SUPERIOR – They’re frustrated and disgruntled here in Mineral County, and they’re not big fans of the United States Forest Service.

Paltry timber sales in a hurting county in which more than four of every five acres is controlled by the Forest Service are a big part of the reason, a roomful of seething locals told Tim Garcia, who was finishing his first week on the job as the new supervisor of the Lolo National Forest.

“The dollars are there. How can we make this work?” asked Kevin Chamberlain, the Mineral County extension agent. “Show us how. We don’t speak your language. We’re not part of your big green machine.”

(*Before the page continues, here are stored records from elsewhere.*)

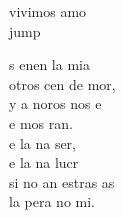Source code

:\begin{cancion}
	vivimos  amo\\jump\\
	\begin{chorus}%
	s enen la mia\\
	otros cen de mor,\\
	y a noros  nos e\\
	e mos ran.\\
	e la na ser,\\
	e la na lucr\\
	si no an estras as\\
	la pera no mi.\\
	\end{chorus}%
	\jump\\
\end{cancion}%
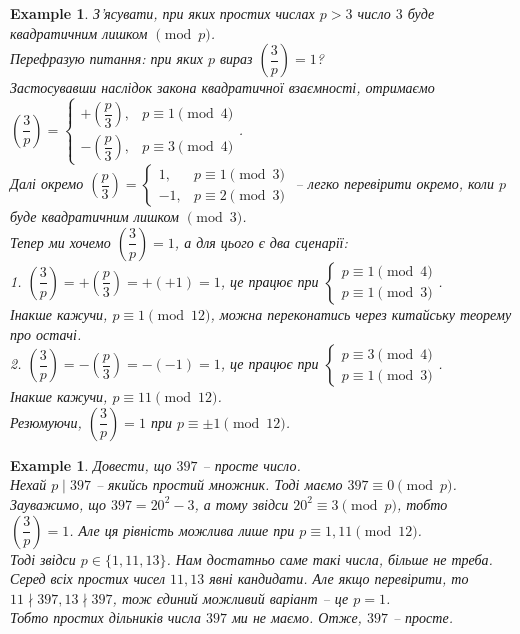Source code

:\documentclass[a4paper, 14pt]{extarticle}
\theoremstyle{theoremdd}
\theoremstyle{theoremdd}
\theoremstyle{theoremdd}
\theoremstyle{theoremdd}
\newtheorem{example}[theorem]{Example}
\theoremstyle{theoremdd}
\theoremstyle{theoremdd}
\theoremstyle{theoremdd}
\theoremstyle{theoremdd}
\begin{document}
\begin{example}
З'ясувати, при яких простих числах $p>3$ число $3$ буде квадратичним лишком $\pmod p$.\\
Перефразую питання: при яких $p$ вираз $\left( \dfrac{3}{p} \right) = 1$?\\
Застосувавши наслідок закона квадратичної взаємності, отримаємо\\
$\left( \dfrac{3}{p} \right) = \begin{cases} +\left( \dfrac{p}{3} \right), & p \equiv 1 \pmod 4 \\ -\left(\dfrac{p}{3}\right), & p \equiv 3 \pmod 4 \end{cases}$.\\
Далі окремо $\left( \dfrac{p}{3} \right) = \begin{cases} 1, & p \equiv 1 \pmod 3 \\ -1, & p \equiv 2 \pmod 3 \end{cases}$ -- легко перевірити окремо, коли $p$ буде квадратичним лишком $\pmod 3$.\\
Тепер ми хочемо $\left( \dfrac{3}{p} \right) = 1$, а для цього є два сценарії:\\
1. $\left( \dfrac{3}{p} \right) = +\left( \dfrac{p}{3} \right) = +(+1) = 1$, це працює при $\begin{cases} p \equiv 1 \pmod 4 \\ p \equiv 1 \pmod 3 \end{cases}$.\\ Інакше кажучи, $p \equiv 1 \pmod {12}$, можна переконатись через китайську теорему про остачі.\\
2. $\left( \dfrac{3}{p} \right) = -\left( \dfrac{p}{3} \right) = -(-1) = 1$, це працює при $\begin{cases} p \equiv 3 \pmod 4 \\ p \equiv 1 \pmod 3 \end{cases}$. \\Інакше кажучи, $p \equiv 11 \pmod {12}$.\\
Резюмуючи, $\left( \dfrac{3}{p} \right) = 1$ при $p \equiv \pm 1 \pmod {12}$.
\end{example}

\begin{example}
Довести, що $397$ -- просте число.\\
Нехай $p \mid 397$ -- якийсь простий множник. Тоді маємо $397 \equiv 0 \pmod p$.\\
Зауважимо, що $397 = 20^2-3$, а тому звідси $20^2 \equiv 3 \pmod p$, тобто\\
$\left( \dfrac{3}{p} \right) = 1$. Але ця рівність можлива лише при $p \equiv 1,11 \pmod {12}$.\\
Тоді звідси $p \in \{1,11,13\}$. Нам достатньо саме такі числа, більше не треба. Серед всіх простих чисел $11,13$ явні кандидати. Але якщо перевірити, то $11 \nmid 397, 13 \nmid 397$, тож єдиний можливий варіант -- це $p = 1$.\\
Тобто простих дільників числа $397$ ми не маємо. Отже, $397$ -- просте.
\end{example}
\end{document}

Garcia was in town Friday at the invitation of the county commission and the Mineral County Resource Advisory Group, or McGRAG. He was accompanied by Superior District Ranger Tawnya Brummett and his new boss, Region 1 Forester Faye Krueger, who took part in a similar meeting in September with Garcia’s predecessor, Debbie Austin.

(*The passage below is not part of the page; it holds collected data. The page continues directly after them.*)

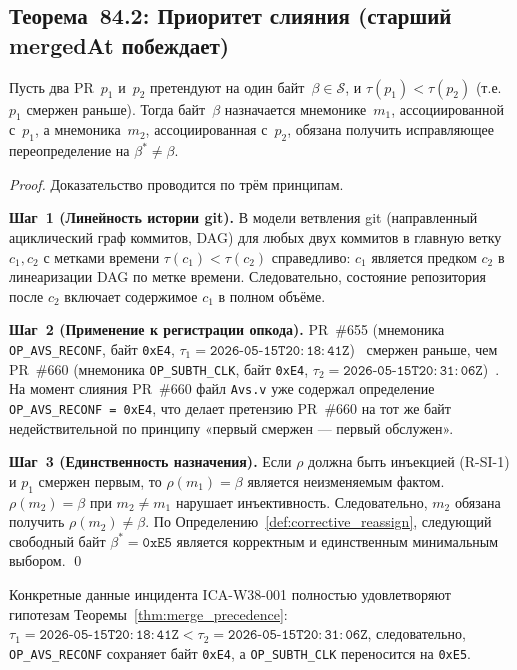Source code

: \subsection{Теорема~84.2: Приоритет слияния (старший mergedAt побеждает)}

\begin{theorem}
\label{thm:merge_precedence}
Пусть два PR~$p_1$ и~$p_2$ претендуют на один байт~$\beta \in \mathcal{S}$,
и $\tau(p_1) < \tau(p_2)$ (т.е.\ $p_1$ смержен раньше).
Тогда байт~$\beta$ назначается мнемонике~$m_1$, ассоциированной с~$p_1$,
а мнемоника~$m_2$, ассоциированная с~$p_2$, обязана получить
исправляющее переопределение на $\beta^* \neq \beta$.
\end{theorem}

\begin{proof}
Доказательство проводится по трём принципам.

\medskip
\noindent\textbf{Шаг~1 (Линейность истории git).}
В модели ветвления git (направленный ациклический граф коммитов,
DAG) для любых двух коммитов в главную ветку $c_1, c_2$
с метками времени $\tau(c_1) < \tau(c_2)$ справедливо:
$c_1$ является предком $c_2$ в линеаризации DAG по метке времени.
Следовательно, состояние репозитория после $c_2$ включает
содержимое $c_1$ в полном объёме.

\medskip
\noindent\textbf{Шаг~2 (Применение к регистрации опкода).}
PR~\#655 (мнемоника \texttt{OP\_AVS\_RECONF}, байт \texttt{0xE4},
$\tau_1 = \mathtt{2026\text{-}05\text{-}15T20:18:41Z}$)~\cite{pr655_t27}
смержен раньше, чем PR~\#660
(мнемоника \texttt{OP\_SUBTH\_CLK}, байт \texttt{0xE4},
$\tau_2 = \mathtt{2026\text{-}05\text{-}15T20:31:06Z}$)~\cite{pr660_t27}.
На момент слияния PR~\#660 файл \texttt{Avs.v} уже содержал
определение \texttt{OP\_AVS\_RECONF = 0xE4},
что делает претензию PR~\#660 на тот же байт
недействительной по принципу «первый смержен — первый обслужен».

\medskip
\noindent\textbf{Шаг~3 (Единственность назначения).}
Если $\rho$ должна быть инъекцией (R-SI-1) и $p_1$ смержен первым,
то $\rho(m_1) = \beta$ является неизменяемым фактом.
$\rho(m_2) = \beta$ при $m_2 \neq m_1$ нарушает инъективность.
Следовательно, $m_2$ обязана получить $\rho(m_2) \neq \beta$.
По Определению~\ref{def:corrective_reassign},
следующий свободный байт $\beta^* = \mathtt{0xE5}$ является
корректным и единственным минимальным выбором.
\qed
\end{proof}

\begin{corollary}
\label{cor:ica_timing}
Конкретные данные инцидента ICA-W38-001 полностью удовлетворяют
гипотезам Теоремы~\ref{thm:merge_precedence}:
$\tau_1 = \mathtt{2026\text{-}05\text{-}15T20:18:41Z} <
\tau_2 = \mathtt{2026\text{-}05\text{-}15T20:31:06Z}$,
следовательно, \texttt{OP\_AVS\_RECONF} сохраняет байт \texttt{0xE4},
а \texttt{OP\_SUBTH\_CLK} переносится на \texttt{0xE5}.
\end{corollary}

A crowd of 75 joined them, spilling out of a commissioners’ meeting room designed to hold 49.

“This is a jump off the high dive, but you know what? It’s what my job is. It’s my job to spend time with you all and to understand what’s going on, so I can help the ranger’s staff out here understand how to prioritize resources,” said Garcia, who most recently worked in Washington, D.C., as a legislative affairs specialist, working on fire management and the national recreation program.

“It’s not that we don’t have the desire or the interest,” he added. “It’s a capacity issue, and we’re making the best resource allocations and prioritizations based on what we think can get accomplished.”

****

The major point of contention in these parts is the $22 million Cedar-Thom project. It’s an integrated forest restoration project proposed in 2009 for the Cedar Creek and Thompson Creek drainages south of Superior.

“We’re still waiting for them to render a decision and get something going,” County Commissioner Roman Zylawy said.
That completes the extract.